Simple means were ingeniously employed to create OHP special effects. A semi-opaque circle within a black square of masking card framed a picture of the Widecombe-in-the-Moor church tower, enveloping it in a sulphurous brimstone haze. Moorland matter – leaves and twigs and bracken – was scattered onto landscape photos to produce branching, brachiate silhouettes which invoked the Matter of the Moor. Red sweetwrapper cellophane smoothed out over the Warren House Inn sign cast it in a hellish glow. Dark inkdrops splashed onto a woodcut of a wolf were smeared out to reveal their blood red pigmentation. It could almost have been an homage to the ominously portentous opening scenes of Nicolas Roeg’s film Don’t Look Now, in which Donald Sutherland’s characters spills something on a slide of a church he is studying, causing a red stain to spread across it like an expanding pool of blood. It was a very effective moment. There was something inherently refreshing and involving in watching the performers busily sorting through and playing with the images in the background. The process was made transparent. It re-connected us with the materiality of art, with the palpable feel for the way in which images are created. There seemed to be a deliberate rejection of the kind of digital sophistication which can remove us from any sense of human agency or individual artistic signature. Long the defiantly Luddite amateur, the inspired tinkerer, their actions silently cried.
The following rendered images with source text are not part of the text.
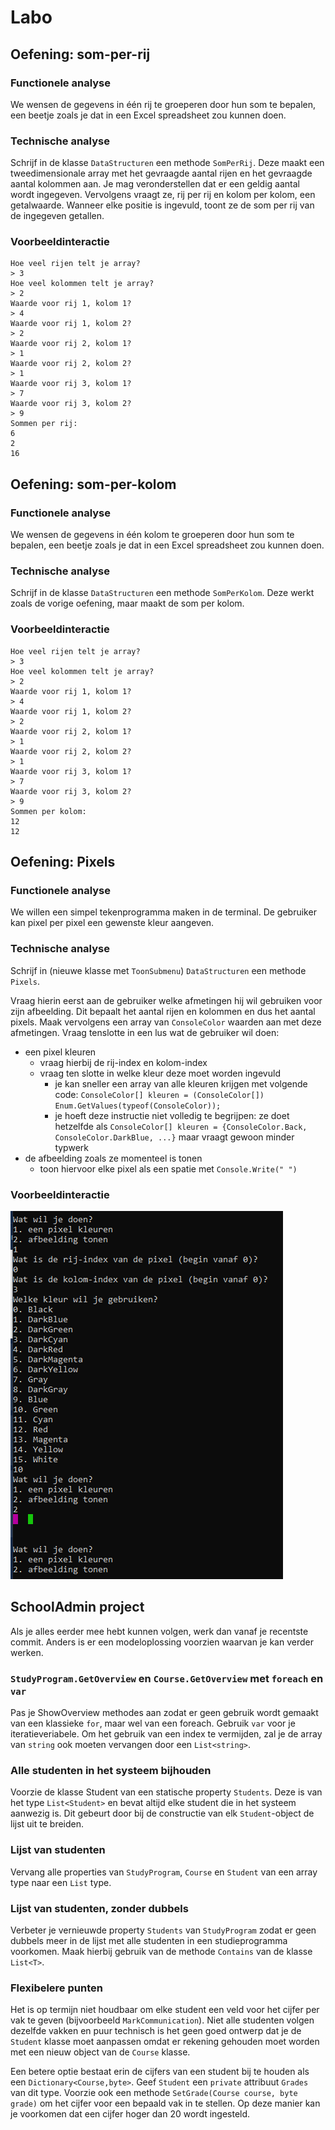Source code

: # Labo

## Oefening: som-per-rij

### Functionele analyse

We wensen de gegevens in één rij te groeperen door hun som te bepalen, een beetje zoals je dat in een Excel spreadsheet zou kunnen doen.

### Technische analyse

Schrijf in de klasse `DataStructuren` een methode `SomPerRij`. Deze maakt een tweedimensionale array met het gevraagde aantal rijen en het gevraagde aantal kolommen aan. Je mag veronderstellen dat er een geldig aantal wordt ingegeven. Vervolgens vraagt ze, rij per rij en kolom per kolom, een getalwaarde. Wanneer elke positie is ingevuld, toont ze de som per rij van de ingegeven getallen.

### Voorbeeldinteractie

```text
Hoe veel rijen telt je array?
> 3
Hoe veel kolommen telt je array?
> 2
Waarde voor rij 1, kolom 1?
> 4
Waarde voor rij 1, kolom 2?
> 2
Waarde voor rij 2, kolom 1?
> 1
Waarde voor rij 2, kolom 2?
> 1
Waarde voor rij 3, kolom 1?
> 7
Waarde voor rij 3, kolom 2?
> 9
Sommen per rij:
6
2
16
```

## Oefening: som-per-kolom

### Functionele analyse

We wensen de gegevens in één kolom te groeperen door hun som te bepalen, een beetje zoals je dat in een Excel spreadsheet zou kunnen doen.

### Technische analyse

Schrijf in de klasse `DataStructuren` een methode `SomPerKolom`. Deze werkt zoals de vorige oefening, maar maakt de som per kolom.

### Voorbeeldinteractie

```text
Hoe veel rijen telt je array?
> 3
Hoe veel kolommen telt je array?
> 2
Waarde voor rij 1, kolom 1?
> 4
Waarde voor rij 1, kolom 2?
> 2
Waarde voor rij 2, kolom 1?
> 1
Waarde voor rij 2, kolom 2?
> 1
Waarde voor rij 3, kolom 1?
> 7
Waarde voor rij 3, kolom 2?
> 9
Sommen per kolom:
12
12
```

## Oefening: Pixels

### Functionele analyse

We willen een simpel tekenprogramma maken in de terminal. De gebruiker kan pixel per pixel een gewenste kleur aangeven.

### Technische analyse

Schrijf in \(nieuwe klasse met `ToonSubmenu`\)  `DataStructuren` een methode `Pixels`.

Vraag hierin eerst aan de gebruiker welke afmetingen hij wil gebruiken voor zijn afbeelding. Dit bepaalt het aantal rijen en kolommen en dus het aantal pixels. Maak vervolgens een array van `ConsoleColor` waarden aan met deze afmetingen. Vraag tenslotte in een lus wat de gebruiker wil doen:

* een pixel kleuren
  * vraag hierbij de rij-index en kolom-index
  * vraag ten slotte in welke kleur deze moet worden ingevuld
    * je kan sneller een array van alle kleuren krijgen met volgende code: `ConsoleColor[] kleuren = (ConsoleColor[]) Enum.GetValues(typeof(ConsoleColor));`
    * je hoeft deze instructie niet volledig te begrijpen: ze doet hetzelfde als `ConsoleColor[] kleuren = {ConsoleColor.Back, ConsoleColor.DarkBlue, ...}` maar vraagt gewoon minder typwerk
* de afbeelding zoals ze momenteel is tonen
  * toon hiervoor elke pixel als een spatie met `Console.Write(" ")`

### Voorbeeldinteractie

![](../../.gitbook/assets/paint.png)

## SchoolAdmin project

Als je alles eerder mee hebt kunnen volgen, werk dan vanaf je recentste commit. Anders is er een modeloplossing voorzien waarvan je kan verder werken.

### `StudyProgram.GetOverview` en `Course.GetOverview` met `foreach` en `var`

Pas je ShowOverview methodes aan zodat er geen gebruik wordt gemaakt van een klassieke `for`, maar wel van een foreach. Gebruik `var` voor je iteratieveriabele. Om het gebruik van een index te vermijden, zal je de array van `string` ook moeten vervangen door een `List<string>`.

### Alle studenten in het systeem bijhouden

Voorzie de klasse Student van een statische property `Students`. Deze is van het type `List<Student>` en bevat altijd elke student die in het systeem aanwezig is. Dit gebeurt door bij de constructie van elk `Student`-object de lijst uit te breiden.

### Lijst van studenten

Vervang alle properties van `StudyProgram`, `Course` en `Student` van een array type naar een `List` type.

### Lijst van studenten, zonder dubbels

Verbeter je vernieuwde property `Students` van `StudyProgram` zodat er geen dubbels meer in de lijst met alle studenten in een studieprogramma voorkomen. Maak hierbij gebruik van de methode `Contains` van de klasse `List<T>`.

### Flexibelere punten

Het is op termijn niet houdbaar om elke student een veld voor het cijfer per vak te geven \(bijvoorbeeld `MarkCommunication`\). Niet alle studenten volgen dezelfde vakken en puur technisch is het geen goed ontwerp dat je de `Student` klasse moet aanpassen omdat er rekening gehouden moet worden met een nieuw object van de `Course` klasse.

Een betere optie bestaat erin de cijfers van een student bij te houden als een `Dictionary<Course,byte>`. Geef `Student` een `private` attribuut `Grades` van dit type. Voorzie ook een methode `SetGrade(Course course, byte grade)` om het cijfer voor een bepaald vak in te stellen. Op deze manier kan je voorkomen dat een cijfer hoger dan 20 wordt ingesteld.





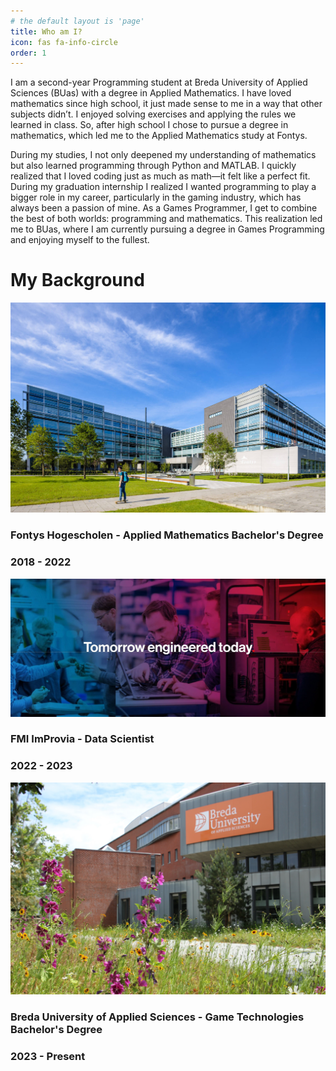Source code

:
 ```yaml
---
# the default layout is 'page'
title: Who am I?
icon: fas fa-info-circle
order: 1
---
```


<link rel="stylesheet" href="/assets/css/cards.css">
<link rel="stylesheet" href="/assets/css/cards_colors_about.css">
<link rel="stylesheet" href="/assets/css/links.css">
I am a second-year Programming student at Breda University of Applied Sciences (BUas) with a degree in Applied Mathematics. I have loved mathematics since high school, it just made sense to me in a way that other subjects didn’t. I enjoyed solving exercises and applying the rules we learned in class. So, after high school I chose to pursue a degree in mathematics, which led me to the Applied Mathematics study at Fontys. 

During my studies, I not only deepened my understanding of mathematics but also learned programming through Python and MATLAB. I quickly realized that I loved coding just as much as math—it felt like a perfect fit. During my graduation internship I realized I wanted programming to play a bigger role in my career, particularly in the gaming industry, which has always been a passion of mine. As a Games Programmer, I get to combine the best of both worlds: programming and mathematics. This realization led me to BUas, where I am currently pursuing a degree in Games Programming and enjoying myself to the fullest.

# My Background

<div class="projects-container">
  <div class="card-wrapper">
    <div class="project-card">
      <img src="assets/images/fontys_nexus.png" alt="fontys">
      <h3>Fontys Hogescholen - Applied Mathematics Bachelor's Degree</h3> 
      <h3>2018 - 2022</h3>
      <a href="https://www.fontys.nl/Studeren/Opleidingen/Toegepaste-Wiskunde-voltijd.htm" target="_blank" rel="noopener noreferrer" class="card-link"></a>
    </div>
  </div>

  <div class="card-wrapper">
    <div class="project-card">
      <img src="assets/images/FMI_improvia.png" alt="FMI">
      <h3>FMI ImProvia - Data Scientist</h3> 
      <h3>2022 - 2023</h3>
      <a href="https://www.improvia.nl/" target="_blank" rel="noopener noreferrer" class="card-link"></a>
    </div>
  </div>
  
  <div class="card-wrapper">
    <div class="project-card">
      <img src="assets/images/buas.png" alt="buas">
      <h3>Breda University of Applied Sciences - Game Technologies Bachelor's Degree</h3> 
      <h3>2023 - Present</h3>
      <a href="https://www.buas.nl/opleidingen/bachelor-creative-media-and-game-technologies" target="_blank" rel="noopener noreferrer" class="card-link"></a>
    </div>
  </div>
</div>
Such an ehos was carried through into the second half, when they picked up their instruments, and were joined by Sam, who returned to the stage. This trio provided a soundtrack to the super 8 film they had made on their travels through the Dartmoor landscapes and villages. The film itself veered towards flickering ochre abstraction, its bracken, heather and granite colours partly the result of the biochemical processes of decay caused by its burial for a period in soil and organic matter brought back from the moor .The film material itself embodied time and erosion. As images of tors, ponies and rivers, churches, bridges and inns manifested from the kinetic play of transformative colour and nebulous form, memory (personal and cultural) and the elusive spirit of place was poetically evoked. The music incorporate field recordings, along with effects-blurred guitars, bowed objects, electroacoustic zithers and home-made instruments and electronic wizardry and gimcrack inventions of diverse and mysterious variety.

It formed a continuous, evolving suite, with moods shifting from the haunted and sinister through the devilishly playful to the plaintive and melancholy. Hints of Radiophonic soundtracks to supernatural children’s TV series came through – think the Moon Stallion and The Changes (out this month on DVD!!) There was a touch of spacy dub to the Widecombe section, tracking the floating balls of lightning across the pews, and a Ghost Boxy ambience to some of the more melodic passages. There was also a good deal of abstract soundscaping, which suited the constant transformations hypnotically flickering and flaming across the screen. It was a highly effective translation of the atmosphere of the DFTVI recordings into a live context. For a short period of time, the spirit of Dartmoor’s landscape was raised in the Phoenix. And who knows, a part of it may remain there still.